Your assignment
No line before the one containing "##### 名片和头衔" should appear; that line and all lines after it, through the end of the data, are to be set down exactly.

Entries shown
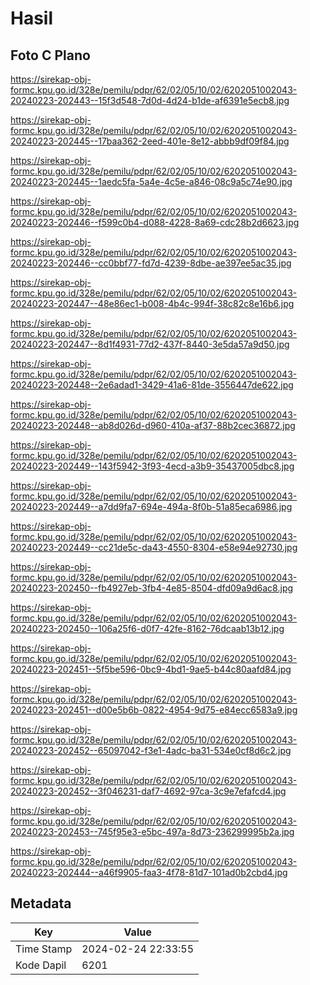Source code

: # Hasil

## Foto C Plano

https://sirekap-obj-formc.kpu.go.id/328e/pemilu/pdpr/62/02/05/10/02/6202051002043-20240223-202443--15f3d548-7d0d-4d24-b1de-af6391e5ecb8.jpg

https://sirekap-obj-formc.kpu.go.id/328e/pemilu/pdpr/62/02/05/10/02/6202051002043-20240223-202445--17baa362-2eed-401e-8e12-abbb9df09f84.jpg

https://sirekap-obj-formc.kpu.go.id/328e/pemilu/pdpr/62/02/05/10/02/6202051002043-20240223-202445--1aedc5fa-5a4e-4c5e-a846-08c9a5c74e90.jpg

https://sirekap-obj-formc.kpu.go.id/328e/pemilu/pdpr/62/02/05/10/02/6202051002043-20240223-202446--f599c0b4-d088-4228-8a69-cdc28b2d6623.jpg

https://sirekap-obj-formc.kpu.go.id/328e/pemilu/pdpr/62/02/05/10/02/6202051002043-20240223-202446--cc0bbf77-fd7d-4239-8dbe-ae397ee5ac35.jpg

https://sirekap-obj-formc.kpu.go.id/328e/pemilu/pdpr/62/02/05/10/02/6202051002043-20240223-202447--48e86ec1-b008-4b4c-994f-38c82c8e16b6.jpg

https://sirekap-obj-formc.kpu.go.id/328e/pemilu/pdpr/62/02/05/10/02/6202051002043-20240223-202447--8d1f4931-77d2-437f-8440-3e5da57a9d50.jpg

https://sirekap-obj-formc.kpu.go.id/328e/pemilu/pdpr/62/02/05/10/02/6202051002043-20240223-202448--2e6adad1-3429-41a6-81de-3556447de622.jpg

https://sirekap-obj-formc.kpu.go.id/328e/pemilu/pdpr/62/02/05/10/02/6202051002043-20240223-202448--ab8d026d-d960-410a-af37-88b2cec36872.jpg

https://sirekap-obj-formc.kpu.go.id/328e/pemilu/pdpr/62/02/05/10/02/6202051002043-20240223-202449--143f5942-3f93-4ecd-a3b9-35437005dbc8.jpg

https://sirekap-obj-formc.kpu.go.id/328e/pemilu/pdpr/62/02/05/10/02/6202051002043-20240223-202449--a7dd9fa7-694e-494a-8f0b-51a85eca6986.jpg

https://sirekap-obj-formc.kpu.go.id/328e/pemilu/pdpr/62/02/05/10/02/6202051002043-20240223-202449--cc21de5c-da43-4550-8304-e58e94e92730.jpg

https://sirekap-obj-formc.kpu.go.id/328e/pemilu/pdpr/62/02/05/10/02/6202051002043-20240223-202450--fb4927eb-3fb4-4e85-8504-dfd09a9d6ac8.jpg

https://sirekap-obj-formc.kpu.go.id/328e/pemilu/pdpr/62/02/05/10/02/6202051002043-20240223-202450--106a25f6-d0f7-42fe-8162-76dcaab13b12.jpg

https://sirekap-obj-formc.kpu.go.id/328e/pemilu/pdpr/62/02/05/10/02/6202051002043-20240223-202451--5f5be596-0bc9-4bd1-9ae5-b44c80aafd84.jpg

https://sirekap-obj-formc.kpu.go.id/328e/pemilu/pdpr/62/02/05/10/02/6202051002043-20240223-202451--d00e5b6b-0822-4954-9d75-e84ecc6583a9.jpg

https://sirekap-obj-formc.kpu.go.id/328e/pemilu/pdpr/62/02/05/10/02/6202051002043-20240223-202452--65097042-f3e1-4adc-ba31-534e0cf8d6c2.jpg

https://sirekap-obj-formc.kpu.go.id/328e/pemilu/pdpr/62/02/05/10/02/6202051002043-20240223-202452--3f046231-daf7-4692-97ca-3c9e7efafcd4.jpg

https://sirekap-obj-formc.kpu.go.id/328e/pemilu/pdpr/62/02/05/10/02/6202051002043-20240223-202453--745f95e3-e5bc-497a-8d73-236299995b2a.jpg

https://sirekap-obj-formc.kpu.go.id/328e/pemilu/pdpr/62/02/05/10/02/6202051002043-20240223-202444--a46f9905-faa3-4f78-81d7-101ad0b2cbd4.jpg


## Metadata

| Key        | Value               |
| ---------- | ------------------- |
| Time Stamp | 2024-02-24 22:33:55 |
| Kode Dapil | 6201                |



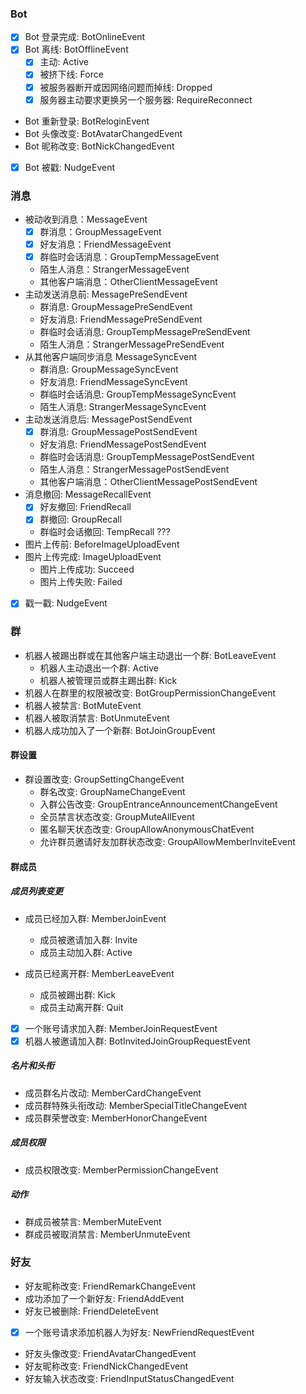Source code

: ### Bot
- [x] Bot 登录完成: BotOnlineEvent
- [x] Bot 离线: BotOfflineEvent
    - [x] 主动: Active
    - [x] 被挤下线: Force
    - [x] 被服务器断开或因网络问题而掉线: Dropped
    - [x] 服务器主动要求更换另一个服务器: RequireReconnect
- Bot 重新登录: BotReloginEvent
- Bot 头像改变: BotAvatarChangedEvent
- Bot 昵称改变: BotNickChangedEvent
- [x] Bot 被戳: NudgeEvent

### 消息
- 被动收到消息：MessageEvent
    - [x] 群消息：GroupMessageEvent
    - [x] 好友消息：FriendMessageEvent
    - [x] 群临时会话消息：GroupTempMessageEvent
    - 陌生人消息：StrangerMessageEvent
    - 其他客户端消息：OtherClientMessageEvent
- 主动发送消息前: MessagePreSendEvent
    - 群消息: GroupMessagePreSendEvent
    - 好友消息: FriendMessagePreSendEvent
    - 群临时会话消息: GroupTempMessagePreSendEvent
    - 陌生人消息：StrangerMessagePreSendEvent
- 从其他客户端同步消息 MessageSyncEvent
    - 群消息: GroupMessageSyncEvent
    - 好友消息: FriendMessageSyncEvent
    - 群临时会话消息: GroupTempMessageSyncEvent
    - 陌生人消息: StrangerMessageSyncEvent
- 主动发送消息后: MessagePostSendEvent
    - [x] 群消息: GroupMessagePostSendEvent
    - 好友消息: FriendMessagePostSendEvent
    - 群临时会话消息: GroupTempMessagePostSendEvent
    - 陌生人消息：StrangerMessagePostSendEvent
    - 其他客户端消息：OtherClientMessagePostSendEvent
- 消息撤回: MessageRecallEvent
    - [x] 好友撤回: FriendRecall
    - [x] 群撤回: GroupRecall
    - 群临时会话撤回: TempRecall ???
- 图片上传前: BeforeImageUploadEvent
- 图片上传完成: ImageUploadEvent
    - 图片上传成功: Succeed
    - 图片上传失败: Failed
- [x] 戳一戳: NudgeEvent

### 群
- 机器人被踢出群或在其他客户端主动退出一个群: BotLeaveEvent
    - 机器人主动退出一个群: Active
    - 机器人被管理员或群主踢出群: Kick
- 机器人在群里的权限被改变: BotGroupPermissionChangeEvent
- 机器人被禁言: BotMuteEvent
- 机器人被取消禁言: BotUnmuteEvent
- 机器人成功加入了一个新群: BotJoinGroupEvent

#### 群设置
- 群设置改变: GroupSettingChangeEvent
    - 群名改变: GroupNameChangeEvent
    - 入群公告改变: GroupEntranceAnnouncementChangeEvent
    - 全员禁言状态改变: GroupMuteAllEvent
    - 匿名聊天状态改变: GroupAllowAnonymousChatEvent
    - 允许群员邀请好友加群状态改变: GroupAllowMemberInviteEvent

#### 群成员
##### 成员列表变更
- 成员已经加入群: MemberJoinEvent
    - 成员被邀请加入群: Invite
    - 成员主动加入群: Active

- 成员已经离开群: MemberLeaveEvent
    - 成员被踢出群: Kick
    - 成员主动离开群: Quit

- [x] 一个账号请求加入群: MemberJoinRequestEvent
- [x] 机器人被邀请加入群: BotInvitedJoinGroupRequestEvent

##### 名片和头衔
- 成员群名片改动: MemberCardChangeEvent
- 成员群特殊头衔改动: MemberSpecialTitleChangeEvent
- 成员群荣誉改变: MemberHonorChangeEvent

##### 成员权限
- 成员权限改变: MemberPermissionChangeEvent

##### 动作
- 群成员被禁言: MemberMuteEvent
- 群成员被取消禁言: MemberUnmuteEvent

### 好友
- 好友昵称改变: FriendRemarkChangeEvent
- 成功添加了一个新好友: FriendAddEvent
- 好友已被删除: FriendDeleteEvent
- [x] 一个账号请求添加机器人为好友: NewFriendRequestEvent
- 好友头像改变: FriendAvatarChangedEvent
- 好友昵称改变: FriendNickChangedEvent
- 好友输入状态改变: FriendInputStatusChangedEvent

Solved problem
##### 名片和头衔
- 成员群名片改动: MemberCardChangeEvent
- 成员群特殊头衔改动: MemberSpecialTitleChangeEvent
- 成员群荣誉改变: MemberHonorChangeEvent

##### 成员权限
- 成员权限改变: MemberPermissionChangeEvent

##### 动作
- 群成员被禁言: MemberMuteEvent
- 群成员被取消禁言: MemberUnmuteEvent

### 好友
- 好友昵称改变: FriendRemarkChangeEvent
- 成功添加了一个新好友: FriendAddEvent
- 好友已被删除: FriendDeleteEvent
- [x] 一个账号请求添加机器人为好友: NewFriendRequestEvent
- 好友头像改变: FriendAvatarChangedEvent
- 好友昵称改变: FriendNickChangedEvent
- 好友输入状态改变: FriendInputStatusChangedEvent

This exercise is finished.